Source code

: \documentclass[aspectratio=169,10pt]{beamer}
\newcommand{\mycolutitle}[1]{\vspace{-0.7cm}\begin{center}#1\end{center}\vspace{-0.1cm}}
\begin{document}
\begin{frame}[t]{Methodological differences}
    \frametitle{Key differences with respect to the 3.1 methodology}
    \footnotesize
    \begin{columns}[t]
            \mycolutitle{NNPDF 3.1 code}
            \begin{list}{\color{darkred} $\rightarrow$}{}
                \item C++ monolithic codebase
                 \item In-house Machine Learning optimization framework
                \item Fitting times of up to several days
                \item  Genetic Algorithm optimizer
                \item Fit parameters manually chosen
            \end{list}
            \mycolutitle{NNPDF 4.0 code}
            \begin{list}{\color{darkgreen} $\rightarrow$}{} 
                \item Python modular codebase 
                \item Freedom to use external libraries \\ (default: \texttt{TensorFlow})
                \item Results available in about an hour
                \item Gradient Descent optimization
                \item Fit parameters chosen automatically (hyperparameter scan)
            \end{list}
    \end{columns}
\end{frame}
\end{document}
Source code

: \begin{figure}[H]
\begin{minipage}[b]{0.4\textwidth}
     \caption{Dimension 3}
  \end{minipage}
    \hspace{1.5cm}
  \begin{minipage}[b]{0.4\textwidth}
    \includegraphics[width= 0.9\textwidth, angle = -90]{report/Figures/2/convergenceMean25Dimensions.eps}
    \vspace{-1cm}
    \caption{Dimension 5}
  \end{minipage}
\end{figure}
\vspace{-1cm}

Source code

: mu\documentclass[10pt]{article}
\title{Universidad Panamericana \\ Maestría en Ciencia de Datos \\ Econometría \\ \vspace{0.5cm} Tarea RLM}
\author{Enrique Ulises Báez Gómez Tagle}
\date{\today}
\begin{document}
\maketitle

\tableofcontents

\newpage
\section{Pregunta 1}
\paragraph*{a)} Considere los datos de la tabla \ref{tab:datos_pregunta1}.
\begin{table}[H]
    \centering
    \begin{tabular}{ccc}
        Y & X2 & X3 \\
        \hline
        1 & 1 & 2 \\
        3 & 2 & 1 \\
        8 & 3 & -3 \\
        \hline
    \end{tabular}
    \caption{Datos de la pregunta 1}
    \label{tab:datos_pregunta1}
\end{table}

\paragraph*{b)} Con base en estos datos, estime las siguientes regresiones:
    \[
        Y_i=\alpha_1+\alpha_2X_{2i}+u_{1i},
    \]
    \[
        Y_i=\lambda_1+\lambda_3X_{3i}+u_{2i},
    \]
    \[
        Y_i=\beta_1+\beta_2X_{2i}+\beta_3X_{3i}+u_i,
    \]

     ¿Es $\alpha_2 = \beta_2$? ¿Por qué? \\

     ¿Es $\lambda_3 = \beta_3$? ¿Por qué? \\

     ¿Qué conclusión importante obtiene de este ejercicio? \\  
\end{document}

───

- _Prompt_
Retype word for word the lines running from the line containing "Considere los datos" to the end of the listing, and only those.

- _Completed exercise_
\paragraph*{a)} Considere los datos de la tabla \ref{tab:datos_pregunta1}.
\begin{table}[H]
    \centering
    \begin{tabular}{ccc}
        Y & X2 & X3 \\
        \hline
        1 & 1 & 2 \\
        3 & 2 & 1 \\
        8 & 3 & -3 \\
        \hline
    \end{tabular}
    \caption{Datos de la pregunta 1}
    \label{tab:datos_pregunta1}
\end{table}

\paragraph*{b)} Con base en estos datos, estime las siguientes regresiones:
    \[
        Y_i=\alpha_1+\alpha_2X_{2i}+u_{1i},
    \]
    \[
        Y_i=\lambda_1+\lambda_3X_{3i}+u_{2i},
    \]
    \[
        Y_i=\beta_1+\beta_2X_{2i}+\beta_3X_{3i}+u_i,
    \]

     ¿Es $\alpha_2 = \beta_2$? ¿Por qué? \\

     ¿Es $\lambda_3 = \beta_3$? ¿Por qué? \\

     ¿Qué conclusión importante obtiene de este ejercicio? \\  
\end{document}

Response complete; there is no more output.